If you have read my previous blog about Ruby beach and planning for it, you can also include Hoh Rain forest as a part of the plan. Both places are located at Olympic Peninsula and very close to each other in terms of distance. Less than one hour driving distance you can visit two different beautiful places. Hoh Rain forest is named after the Hoh river that originated from Mount Olympus and eventually ended up in the Pacific Coast. Some people say that the name ‘Hoh’ comes from Native American language Quileute word ‘Ohalet’, which means ‘snow water’ or ‘fast moving water’. As the river originates from glacial runoff, this meaning resonates with this explanation. Some other state that the name came from another Quinault word ‘Qu’ which means ‘boundary’. The reason behind this statement is that the river is massive, and Hoh forms a boundary across the landscape. There are some other explanations about the name ‘Hoh’. But which one is true? That is a mystery. Whatever the reason behind the name does not actually matter but still I feel a strong connection with any place when I know more about it, the history, and the information available.
We visited Hoh Rain forest in Spring and Winter time. To be honest, I love the winter vibe best. The gloomy weather accompanied by a little bit rain made the place more dramatic and the trees full of moss and ferns almost looked like giant people from a far distance. I was feeling goosebump; but still it was an amazing experience. During the winter season, rain is a frequent incident. Almost 140 inches or 3.55 meters of average precipitation occur during that time each year. And the result is spectacular lush green forest full of coniferous and deciduous species. The mosses and ferns add another dimension to the beauty of the rain forest. It’s really overwhelming to know that the rain forest once spanned from Southern Alaska to the central coast of California. Today, Hoh rain forest is the only remaining part of temperate rain forest in the United States. The rain forest is located on the west side of the Olympic National park and more than four-hour drive from Seattle and less than one hour drive from Ruby Beach.

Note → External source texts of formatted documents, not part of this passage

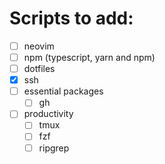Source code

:# Scripts to add:

- [ ] neovim
- [ ] npm (typescript, yarn and npm)
- [ ] dotfiles
- [x] ssh
- [ ] essential packages
    - [ ] gh
- [ ] productivity
    - [ ] tmux
    - [ ] fzf
    - [ ] ripgrep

Now the important question, what to see? As soon as you arrived at the end of Upper Hoh Road, there is a visitor center known as Hoh Rain Forest visitor Center. During the summer months, the visitor center is open daily and during Spring and fall, the center is open Friday through Sunday. But from January to March, the visitor center remains closed. Even if the visitor center is closed, you can still visit the rain forest and park at the parking lot there. The trailhead for the hikes starts from the parking lot. Depending on what you want to see and how you want to explore you have several options. if you have only time for a day or half day, you can take the two short loop trails or either one of them. These two short trails are the Hall of Mosses trail (0.8-mile loop) and the Spruce Nature trail (1.2 miles loop). Both trails are beautiful and amazing. The Hall of Mosses is full of old trees and a grove of maple trees draped with club moss. The view is quite awesome here and there is section where you will be surrounded by the giant moss-covered trees, which is a spectacular sight. The Spruce Nature trail features not only old growth but also new growth forest along with the Hoh River and Taft Creek. But if you have more than one day and want to explore further, the Hoh River trail is the one you want to take. You can take the trail and hike as much as you want. It’s all depended on you- how much you want to explore. There are a few camping areas along the way. The last one is located at the 17.3-mile mark and the destination is the Blue Glacier moraine looking up at Mt. Olympus located at 18.5 miles. It seems, if you want to go all the way in, it’s total 36-mile round trip with an elevation gain of 3700 feet most of which you will gain in the last five miles. There is another trail named the Hoh lake trail branches off from the main trail right after the ranger station and ascends to Bogachiel Peak. Also, if you don’t want to go this further, there are a few turn around points where you can start your return journey and call it a day. Some of these turn around points are First River access (0.9 miles), Mineral Creek Falls (2.7 miles), Cedar grove (4 miles) and five-mile Island (5 miles). Like I said, its all depend how far you want to go and how much you want to explore. If you want to make it a backpacking trip for several days, you have to get the permit or reservation. Backpacking reservations information can be found here:
- Wilderness (Backpacking) Reservations - Olympic National Park (U.S. National Park Service) (nps.gov)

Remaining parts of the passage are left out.